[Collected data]
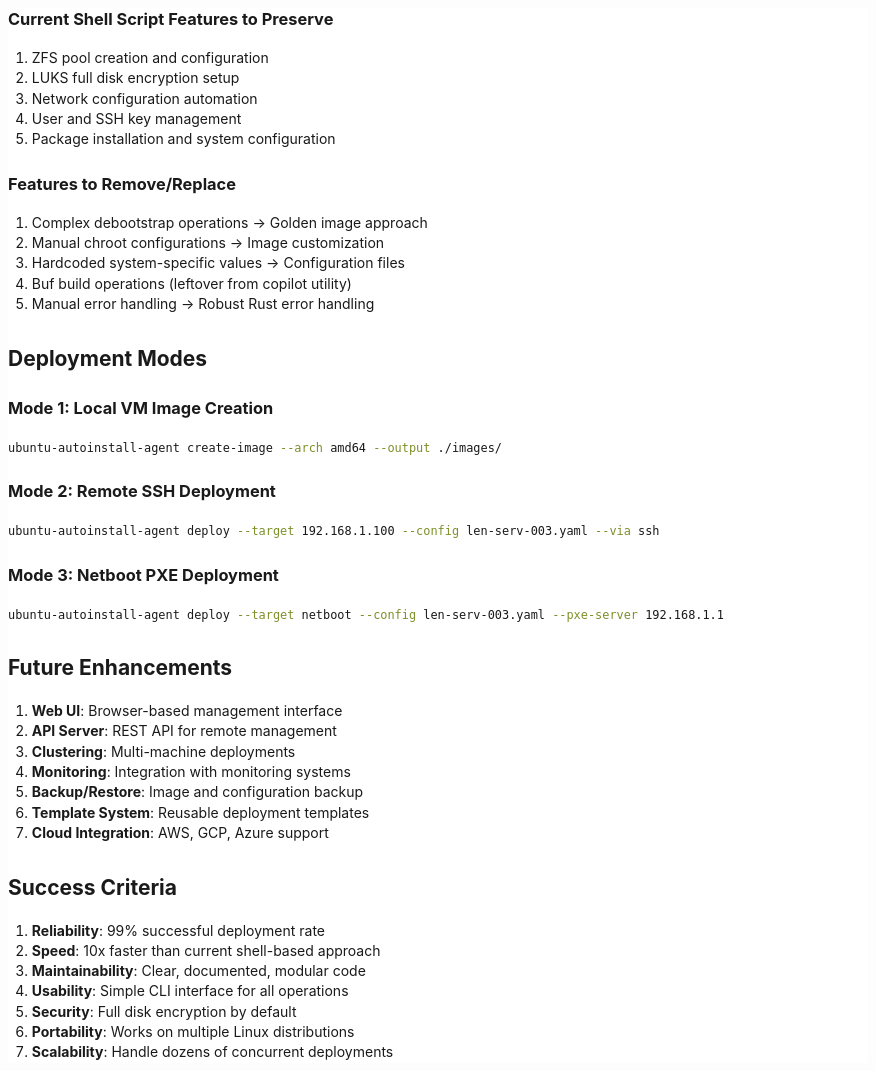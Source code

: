 ### Current Shell Script Features to Preserve
1. ZFS pool creation and configuration
2. LUKS full disk encryption setup
3. Network configuration automation
4. User and SSH key management
5. Package installation and system configuration

### Features to Remove/Replace
1. Complex debootstrap operations → Golden image approach
2. Manual chroot configurations → Image customization
3. Hardcoded system-specific values → Configuration files
4. Buf build operations (leftover from copilot utility)
5. Manual error handling → Robust Rust error handling

## Deployment Modes

### Mode 1: Local VM Image Creation
```bash
ubuntu-autoinstall-agent create-image --arch amd64 --output ./images/
```

### Mode 2: Remote SSH Deployment
```bash
ubuntu-autoinstall-agent deploy --target 192.168.1.100 --config len-serv-003.yaml --via ssh
```

### Mode 3: Netboot PXE Deployment
```bash
ubuntu-autoinstall-agent deploy --target netboot --config len-serv-003.yaml --pxe-server 192.168.1.1
```

## Future Enhancements

1. **Web UI**: Browser-based management interface
2. **API Server**: REST API for remote management
3. **Clustering**: Multi-machine deployments
4. **Monitoring**: Integration with monitoring systems
5. **Backup/Restore**: Image and configuration backup
6. **Template System**: Reusable deployment templates
7. **Cloud Integration**: AWS, GCP, Azure support

## Success Criteria

1. **Reliability**: 99% successful deployment rate
2. **Speed**: 10x faster than current shell-based approach
3. **Maintainability**: Clear, documented, modular code
4. **Usability**: Simple CLI interface for all operations
5. **Security**: Full disk encryption by default
6. **Portability**: Works on multiple Linux distributions
7. **Scalability**: Handle dozens of concurrent deployments
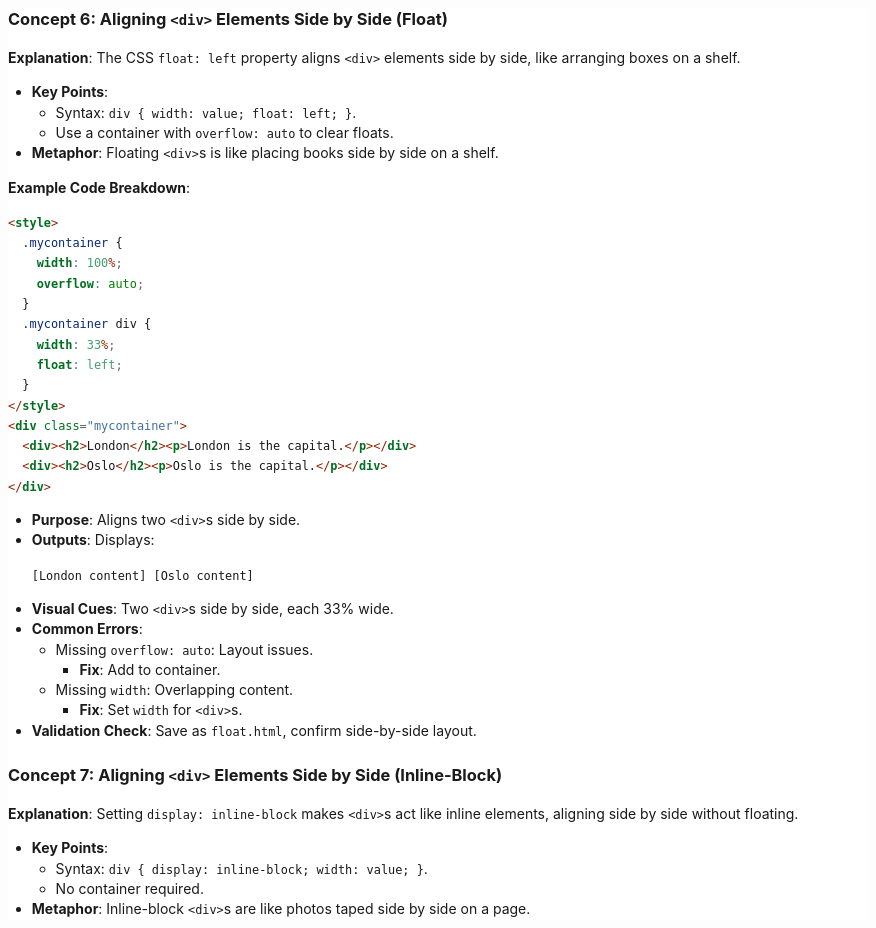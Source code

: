 ### Concept 6: Aligning `<div>` Elements Side by Side (Float)

**Explanation**: The CSS `float: left` property aligns `<div>` elements side by side, like arranging boxes on a shelf.

- **Key Points**:
  - Syntax: `div { width: value; float: left; }`.
  - Use a container with `overflow: auto` to clear floats.
- **Metaphor**: Floating `<div>`s is like placing books side by side on a shelf.

**Example Code Breakdown**:

```html
<style>
  .mycontainer {
    width: 100%;
    overflow: auto;
  }
  .mycontainer div {
    width: 33%;
    float: left;
  }
</style>
<div class="mycontainer">
  <div><h2>London</h2><p>London is the capital.</p></div>
  <div><h2>Oslo</h2><p>Oslo is the capital.</p></div>
</div>
```

- **Purpose**: Aligns two `<div>`s side by side.
- **Outputs**: Displays:
  ```
  [London content] [Oslo content]
  ```
- **Visual Cues**: Two `<div>`s side by side, each 33% wide.
- **Common Errors**:
  - Missing `overflow: auto`: Layout issues.
    - **Fix**: Add to container.
  - Missing `width`: Overlapping content.
    - **Fix**: Set `width` for `<div>`s.
- **Validation Check**: Save as `float.html`, confirm side-by-side layout.

### Concept 7: Aligning `<div>` Elements Side by Side (Inline-Block)

**Explanation**: Setting `display: inline-block` makes `<div>`s act like inline elements, aligning side by side without floating.

- **Key Points**:
  - Syntax: `div { display: inline-block; width: value; }`.
  - No container required.
- **Metaphor**: Inline-block `<div>`s are like photos taped side by side on a page.
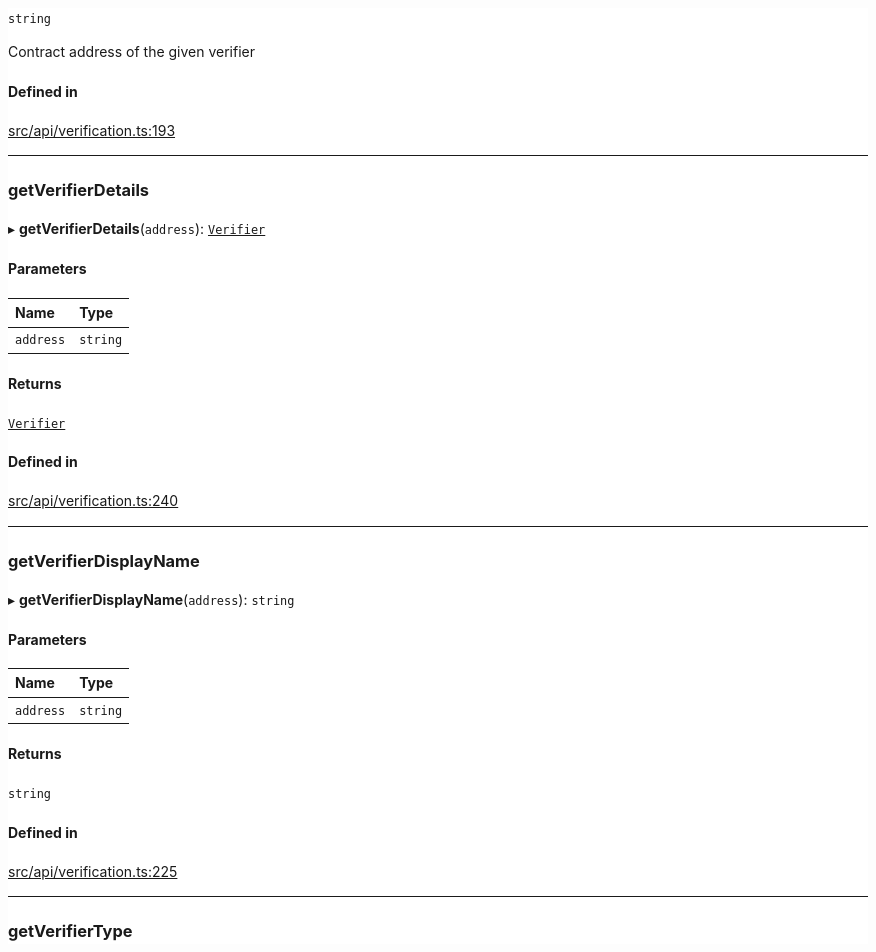 `string`

Contract address of the given verifier

#### Defined in

[src/api/verification.ts:193](https://github.com/sublime-finance/sublime-sdk/blob/cbfce7e/src/api/verification.ts#L193)

___

### getVerifierDetails

▸ **getVerifierDetails**(`address`): [`Verifier`](../interfaces/types_Types.Verifier.md)

#### Parameters

| Name | Type |
| :------ | :------ |
| `address` | `string` |

#### Returns

[`Verifier`](../interfaces/types_Types.Verifier.md)

#### Defined in

[src/api/verification.ts:240](https://github.com/sublime-finance/sublime-sdk/blob/cbfce7e/src/api/verification.ts#L240)

___

### getVerifierDisplayName

▸ **getVerifierDisplayName**(`address`): `string`

#### Parameters

| Name | Type |
| :------ | :------ |
| `address` | `string` |

#### Returns

`string`

#### Defined in

[src/api/verification.ts:225](https://github.com/sublime-finance/sublime-sdk/blob/cbfce7e/src/api/verification.ts#L225)

___

### getVerifierType
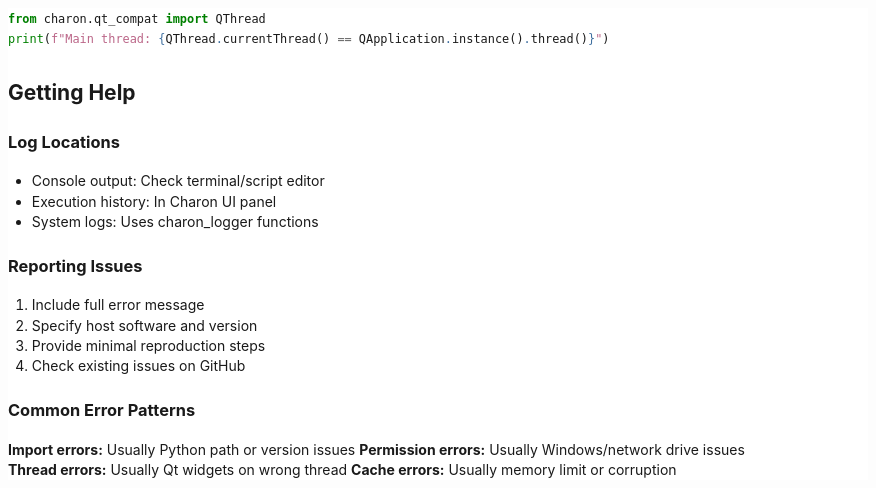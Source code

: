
 ```python
from charon.qt_compat import QThread
print(f"Main thread: {QThread.currentThread() == QApplication.instance().thread()}")
```

## Getting Help

### Log Locations
- Console output: Check terminal/script editor
- Execution history: In Charon UI panel
- System logs: Uses charon_logger functions

### Reporting Issues
1. Include full error message
2. Specify host software and version
3. Provide minimal reproduction steps
4. Check existing issues on GitHub

### Common Error Patterns

**Import errors:** Usually Python path or version issues
**Permission errors:** Usually Windows/network drive issues  
**Thread errors:** Usually Qt widgets on wrong thread
**Cache errors:** Usually memory limit or corruption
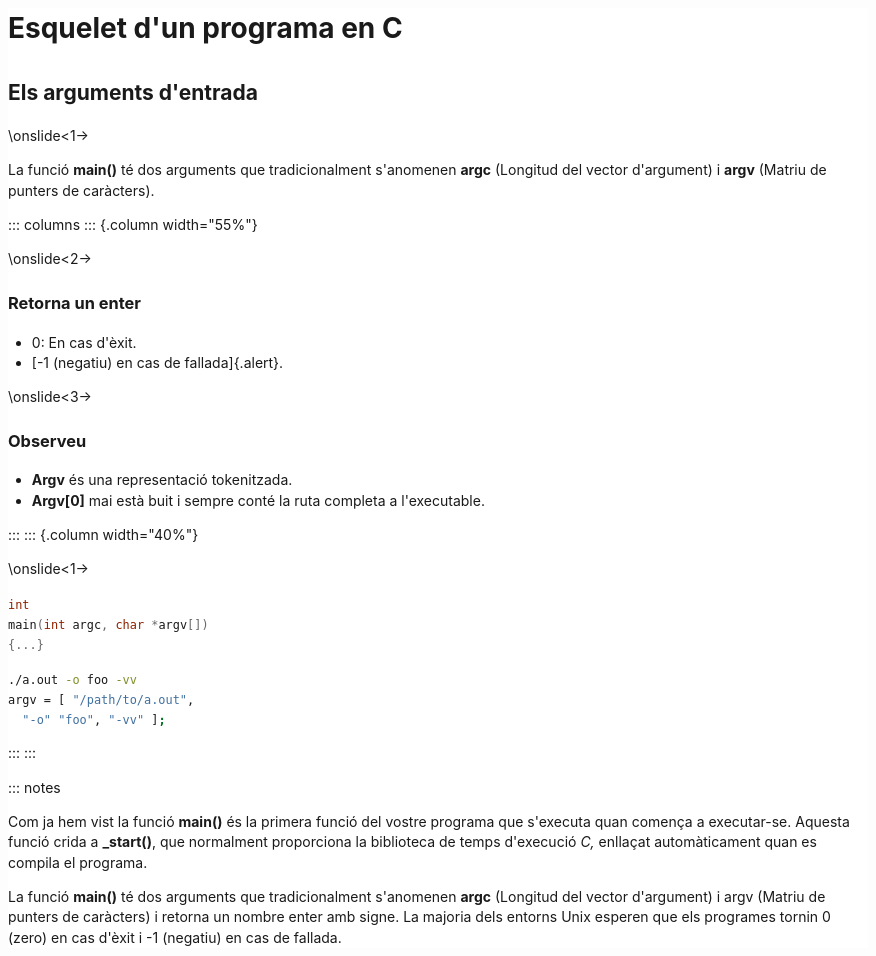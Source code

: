 # Esquelet d'un programa en C

## Els arguments d'entrada

\onslide<1->

La funció **main()** té dos arguments que tradicionalment s'anomenen **argc** (Longitud del vector d'argument) i **argv** (Matriu de punters de caràcters).

::: columns
::: {.column width="55%"}

\onslide<2->

### Retorna un enter

* 0: En cas d'èxit.
* [-1 (negatiu) en cas de fallada]{.alert}.

\onslide<3->

### Observeu

* **Argv** és una representació tokenitzada.
* **Argv[0]** mai està buit i sempre conté la ruta completa a l'executable.

:::
::: {.column width="40%"}

\onslide<1->

```c
int 
main(int argc, char *argv[]) 
{...}
```

```sh
./a.out -o foo -vv
argv = [ "/path/to/a.out", 
  "-o" "foo", "-vv" ];
```

:::
:::

::: notes

Com ja hem vist la funció **main()** és la primera funció del vostre programa que s'executa quan comença a executar-se. Aquesta funció crida a **_start()**, que normalment proporciona la biblioteca de temps d'execució *C,* enllaçat automàticament quan es compila el programa.

La funció **main()** té dos arguments que tradicionalment s'anomenen **argc** (Longitud del vector d'argument) i argv (Matriu de punters de caràcters) i retorna un nombre enter amb signe. La majoria dels entorns Unix esperen que els programes tornin 0 (zero) en cas d'èxit i -1 (negatiu) en cas de fallada.
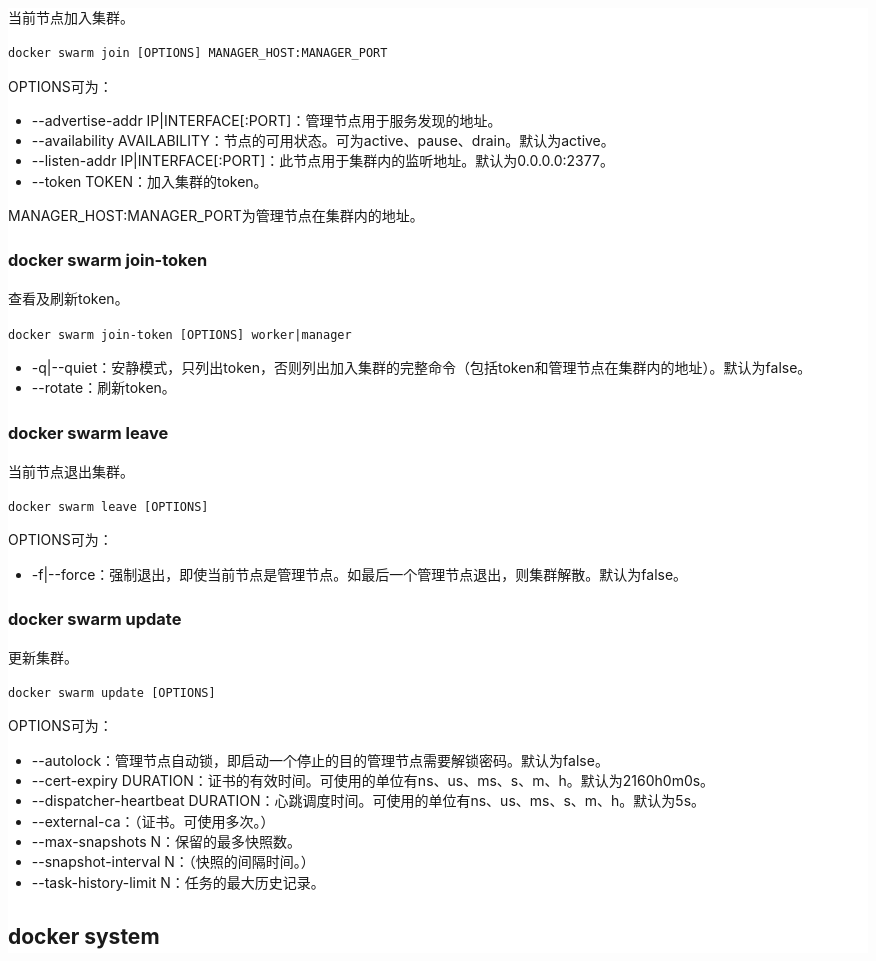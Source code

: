 当前节点加入集群。

```shell
docker swarm join [OPTIONS] MANAGER_HOST:MANAGER_PORT
```

OPTIONS可为：

* --advertise-addr IP|INTERFACE[:PORT]：管理节点用于服务发现的地址。
* --availability AVAILABILITY：节点的可用状态。可为active、pause、drain。默认为active。
* --listen-addr IP|INTERFACE[:PORT]：此节点用于集群内的监听地址。默认为0.0.0.0:2377。
* --token TOKEN：加入集群的token。

MANAGER_HOST:MANAGER_PORT为管理节点在集群内的地址。

### docker swarm join-token

查看及刷新token。

```shell
docker swarm join-token [OPTIONS] worker|manager
```

* -q|--quiet：安静模式，只列出token，否则列出加入集群的完整命令（包括token和管理节点在集群内的地址）。默认为false。
* --rotate：刷新token。

### docker swarm leave

当前节点退出集群。

```shell
docker swarm leave [OPTIONS]
```

OPTIONS可为：

* -f|--force：强制退出，即使当前节点是管理节点。如最后一个管理节点退出，则集群解散。默认为false。

### docker swarm update

更新集群。

```shell
docker swarm update [OPTIONS]
```

OPTIONS可为：

* --autolock：管理节点自动锁，即启动一个停止的目的管理节点需要解锁密码。默认为false。
* --cert-expiry DURATION：证书的有效时间。可使用的单位有ns、us、ms、s、m、h。默认为2160h0m0s。
* --dispatcher-heartbeat DURATION：心跳调度时间。可使用的单位有ns、us、ms、s、m、h。默认为5s。
* --external-ca：（证书。可使用多次。）
* --max-snapshots N：保留的最多快照数。
* --snapshot-interval N：（快照的间隔时间。）
* --task-history-limit N：任务的最大历史记录。

## docker system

- [ABOUT THIS TASK] The entries above are to be copied exactly, with every picture left out.

- [RESPONSE TO THE TASK]
Source code

: ### Current Shell Script Features to Preserve
1. ZFS pool creation and configuration
2. LUKS full disk encryption setup
3. Network configuration automation
4. User and SSH key management
5. Package installation and system configuration

### Features to Remove/Replace
1. Complex debootstrap operations → Golden image approach
2. Manual chroot configurations → Image customization
3. Hardcoded system-specific values → Configuration files
4. Buf build operations (leftover from copilot utility)
5. Manual error handling → Robust Rust error handling

## Deployment Modes

### Mode 1: Local VM Image Creation
```bash
ubuntu-autoinstall-agent create-image --arch amd64 --output ./images/
```

### Mode 2: Remote SSH Deployment
```bash
ubuntu-autoinstall-agent deploy --target 192.168.1.100 --config len-serv-003.yaml --via ssh
```

### Mode 3: Netboot PXE Deployment
```bash
ubuntu-autoinstall-agent deploy --target netboot --config len-serv-003.yaml --pxe-server 192.168.1.1
```

## Future Enhancements

1. **Web UI**: Browser-based management interface
2. **API Server**: REST API for remote management
3. **Clustering**: Multi-machine deployments
4. **Monitoring**: Integration with monitoring systems
5. **Backup/Restore**: Image and configuration backup
6. **Template System**: Reusable deployment templates
7. **Cloud Integration**: AWS, GCP, Azure support

## Success Criteria

1. **Reliability**: 99% successful deployment rate
2. **Speed**: 10x faster than current shell-based approach
3. **Maintainability**: Clear, documented, modular code
4. **Usability**: Simple CLI interface for all operations
5. **Security**: Full disk encryption by default
6. **Portability**: Works on multiple Linux distributions
7. **Scalability**: Handle dozens of concurrent deployments
Source code

: ### Concept 6: Aligning `<div>` Elements Side by Side (Float)

**Explanation**: The CSS `float: left` property aligns `<div>` elements side by side, like arranging boxes on a shelf.

- **Key Points**:
  - Syntax: `div { width: value; float: left; }`.
  - Use a container with `overflow: auto` to clear floats.
- **Metaphor**: Floating `<div>`s is like placing books side by side on a shelf.

**Example Code Breakdown**:

```html
<style>
  .mycontainer {
    width: 100%;
    overflow: auto;
  }
  .mycontainer div {
    width: 33%;
    float: left;
  }
</style>
<div class="mycontainer">
  <div><h2>London</h2><p>London is the capital.</p></div>
  <div><h2>Oslo</h2><p>Oslo is the capital.</p></div>
</div>
```

- **Purpose**: Aligns two `<div>`s side by side.
- **Outputs**: Displays:
  ```
  [London content] [Oslo content]
  ```
- **Visual Cues**: Two `<div>`s side by side, each 33% wide.
- **Common Errors**:
  - Missing `overflow: auto`: Layout issues.
    - **Fix**: Add to container.
  - Missing `width`: Overlapping content.
    - **Fix**: Set `width` for `<div>`s.
- **Validation Check**: Save as `float.html`, confirm side-by-side layout.

### Concept 7: Aligning `<div>` Elements Side by Side (Inline-Block)

**Explanation**: Setting `display: inline-block` makes `<div>`s act like inline elements, aligning side by side without floating.

- **Key Points**:
  - Syntax: `div { display: inline-block; width: value; }`.
  - No container required.
- **Metaphor**: Inline-block `<div>`s are like photos taped side by side on a page.
 `string`

Contract address of the given verifier

#### Defined in

[src/api/verification.ts:193](https://github.com/sublime-finance/sublime-sdk/blob/cbfce7e/src/api/verification.ts#L193)

___

### getVerifierDetails

▸ **getVerifierDetails**(`address`): [`Verifier`](../interfaces/types_Types.Verifier.md)

#### Parameters

| Name | Type |
| :------ | :------ |
| `address` | `string` |

#### Returns

[`Verifier`](../interfaces/types_Types.Verifier.md)

#### Defined in

[src/api/verification.ts:240](https://github.com/sublime-finance/sublime-sdk/blob/cbfce7e/src/api/verification.ts#L240)

___

### getVerifierDisplayName

▸ **getVerifierDisplayName**(`address`): `string`

#### Parameters

| Name | Type |
| :------ | :------ |
| `address` | `string` |

#### Returns

`string`

#### Defined in

[src/api/verification.ts:225](https://github.com/sublime-finance/sublime-sdk/blob/cbfce7e/src/api/verification.ts#L225)

___

### getVerifierType
Source code

:
 ```python
from charon.qt_compat import QThread
print(f"Main thread: {QThread.currentThread() == QApplication.instance().thread()}")
```

## Getting Help

### Log Locations
- Console output: Check terminal/script editor
- Execution history: In Charon UI panel
- System logs: Uses charon_logger functions

### Reporting Issues
1. Include full error message
2. Specify host software and version
3. Provide minimal reproduction steps
4. Check existing issues on GitHub

### Common Error Patterns

**Import errors:** Usually Python path or version issues
**Permission errors:** Usually Windows/network drive issues  
**Thread errors:** Usually Qt widgets on wrong thread
**Cache errors:** Usually memory limit or corruption
Source code

: # Esquelet d'un programa en C

## Els arguments d'entrada

\onslide<1->

La funció **main()** té dos arguments que tradicionalment s'anomenen **argc** (Longitud del vector d'argument) i **argv** (Matriu de punters de caràcters).

::: columns
::: {.column width="55%"}

\onslide<2->

### Retorna un enter

* 0: En cas d'èxit.
* [-1 (negatiu) en cas de fallada]{.alert}.

\onslide<3->

### Observeu

* **Argv** és una representació tokenitzada.
* **Argv[0]** mai està buit i sempre conté la ruta completa a l'executable.

:::
::: {.column width="40%"}

\onslide<1->

```c
int 
main(int argc, char *argv[]) 
{...}
```

```sh
./a.out -o foo -vv
argv = [ "/path/to/a.out", 
  "-o" "foo", "-vv" ];
```

:::
:::

::: notes

Com ja hem vist la funció **main()** és la primera funció del vostre programa que s'executa quan comença a executar-se. Aquesta funció crida a **_start()**, que normalment proporciona la biblioteca de temps d'execució *C,* enllaçat automàticament quan es compila el programa.

La funció **main()** té dos arguments que tradicionalment s'anomenen **argc** (Longitud del vector d'argument) i argv (Matriu de punters de caràcters) i retorna un nombre enter amb signe. La majoria dels entorns Unix esperen que els programes tornin 0 (zero) en cas d'èxit i -1 (negatiu) en cas de fallada.
Source code

: 当前节点加入集群。

```shell
docker swarm join [OPTIONS] MANAGER_HOST:MANAGER_PORT
```

OPTIONS可为：

* --advertise-addr IP|INTERFACE[:PORT]：管理节点用于服务发现的地址。
* --availability AVAILABILITY：节点的可用状态。可为active、pause、drain。默认为active。
* --listen-addr IP|INTERFACE[:PORT]：此节点用于集群内的监听地址。默认为0.0.0.0:2377。
* --token TOKEN：加入集群的token。

MANAGER_HOST:MANAGER_PORT为管理节点在集群内的地址。

### docker swarm join-token

查看及刷新token。

```shell
docker swarm join-token [OPTIONS] worker|manager
```

* -q|--quiet：安静模式，只列出token，否则列出加入集群的完整命令（包括token和管理节点在集群内的地址）。默认为false。
* --rotate：刷新token。

### docker swarm leave

当前节点退出集群。

```shell
docker swarm leave [OPTIONS]
```

OPTIONS可为：

* -f|--force：强制退出，即使当前节点是管理节点。如最后一个管理节点退出，则集群解散。默认为false。

### docker swarm update

更新集群。

```shell
docker swarm update [OPTIONS]
```

OPTIONS可为：

* --autolock：管理节点自动锁，即启动一个停止的目的管理节点需要解锁密码。默认为false。
* --cert-expiry DURATION：证书的有效时间。可使用的单位有ns、us、ms、s、m、h。默认为2160h0m0s。
* --dispatcher-heartbeat DURATION：心跳调度时间。可使用的单位有ns、us、ms、s、m、h。默认为5s。
* --external-ca：（证书。可使用多次。）
* --max-snapshots N：保留的最多快照数。
* --snapshot-interval N：（快照的间隔时间。）
* --task-history-limit N：任务的最大历史记录。

## docker system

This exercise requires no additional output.